Restate the data word for word and leave the images out.
------------------------------------------------------------
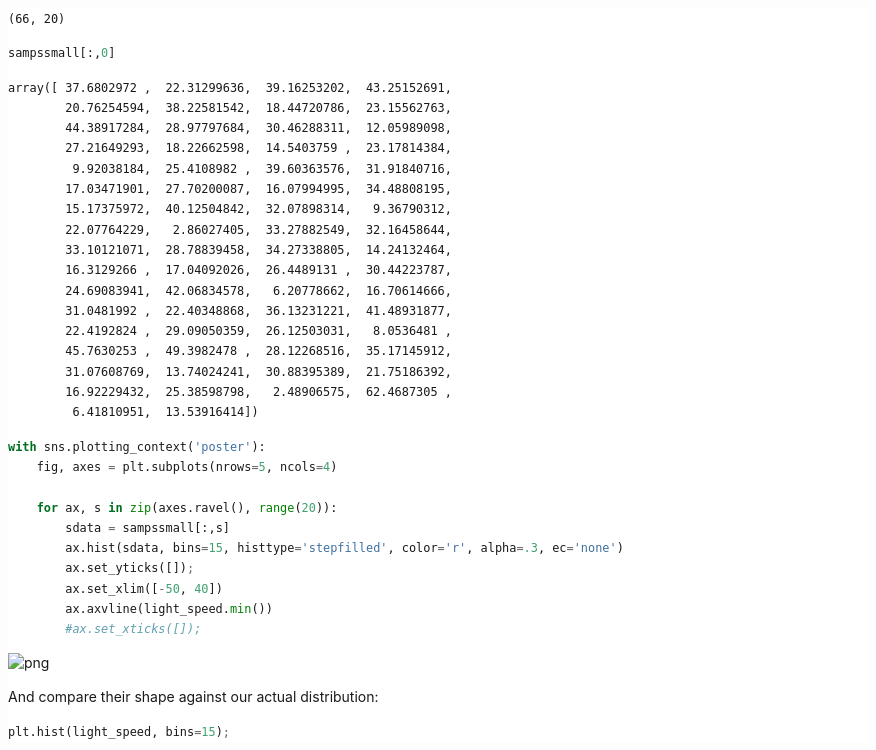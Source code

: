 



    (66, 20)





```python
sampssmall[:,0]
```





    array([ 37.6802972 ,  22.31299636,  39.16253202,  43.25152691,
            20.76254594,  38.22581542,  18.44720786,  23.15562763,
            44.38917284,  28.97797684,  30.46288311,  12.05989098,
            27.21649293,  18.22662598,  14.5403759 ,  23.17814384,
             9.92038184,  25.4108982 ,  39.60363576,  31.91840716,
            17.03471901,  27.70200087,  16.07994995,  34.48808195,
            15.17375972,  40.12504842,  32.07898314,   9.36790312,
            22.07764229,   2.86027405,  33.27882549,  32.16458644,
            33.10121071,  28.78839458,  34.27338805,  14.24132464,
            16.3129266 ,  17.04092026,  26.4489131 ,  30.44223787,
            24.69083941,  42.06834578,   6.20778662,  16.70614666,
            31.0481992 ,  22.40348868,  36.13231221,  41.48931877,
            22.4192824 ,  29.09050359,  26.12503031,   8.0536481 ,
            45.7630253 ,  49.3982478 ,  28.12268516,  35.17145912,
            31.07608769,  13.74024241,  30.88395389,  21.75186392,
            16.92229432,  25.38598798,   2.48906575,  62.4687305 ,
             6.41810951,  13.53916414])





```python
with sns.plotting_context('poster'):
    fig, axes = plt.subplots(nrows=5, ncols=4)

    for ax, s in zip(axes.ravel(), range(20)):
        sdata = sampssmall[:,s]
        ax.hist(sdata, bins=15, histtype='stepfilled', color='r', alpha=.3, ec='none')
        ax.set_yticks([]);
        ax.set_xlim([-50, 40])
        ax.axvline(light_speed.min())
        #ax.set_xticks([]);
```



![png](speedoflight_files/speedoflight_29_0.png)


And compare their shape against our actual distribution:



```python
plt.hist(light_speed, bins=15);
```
------------------------------------------------------------
● RESULT OF THE TASK:
Source code

: 



    (66, 20)





```python
sampssmall[:,0]
```





    array([ 37.6802972 ,  22.31299636,  39.16253202,  43.25152691,
            20.76254594,  38.22581542,  18.44720786,  23.15562763,
            44.38917284,  28.97797684,  30.46288311,  12.05989098,
            27.21649293,  18.22662598,  14.5403759 ,  23.17814384,
             9.92038184,  25.4108982 ,  39.60363576,  31.91840716,
            17.03471901,  27.70200087,  16.07994995,  34.48808195,
            15.17375972,  40.12504842,  32.07898314,   9.36790312,
            22.07764229,   2.86027405,  33.27882549,  32.16458644,
            33.10121071,  28.78839458,  34.27338805,  14.24132464,
            16.3129266 ,  17.04092026,  26.4489131 ,  30.44223787,
            24.69083941,  42.06834578,   6.20778662,  16.70614666,
            31.0481992 ,  22.40348868,  36.13231221,  41.48931877,
            22.4192824 ,  29.09050359,  26.12503031,   8.0536481 ,
            45.7630253 ,  49.3982478 ,  28.12268516,  35.17145912,
            31.07608769,  13.74024241,  30.88395389,  21.75186392,
            16.92229432,  25.38598798,   2.48906575,  62.4687305 ,
             6.41810951,  13.53916414])





```python
with sns.plotting_context('poster'):
    fig, axes = plt.subplots(nrows=5, ncols=4)

    for ax, s in zip(axes.ravel(), range(20)):
        sdata = sampssmall[:,s]
        ax.hist(sdata, bins=15, histtype='stepfilled', color='r', alpha=.3, ec='none')
        ax.set_yticks([]);
        ax.set_xlim([-50, 40])
        ax.axvline(light_speed.min())
        #ax.set_xticks([]);
```



![png](speedoflight_files/speedoflight_29_0.png)


And compare their shape against our actual distribution:



```python
plt.hist(light_speed, bins=15);
```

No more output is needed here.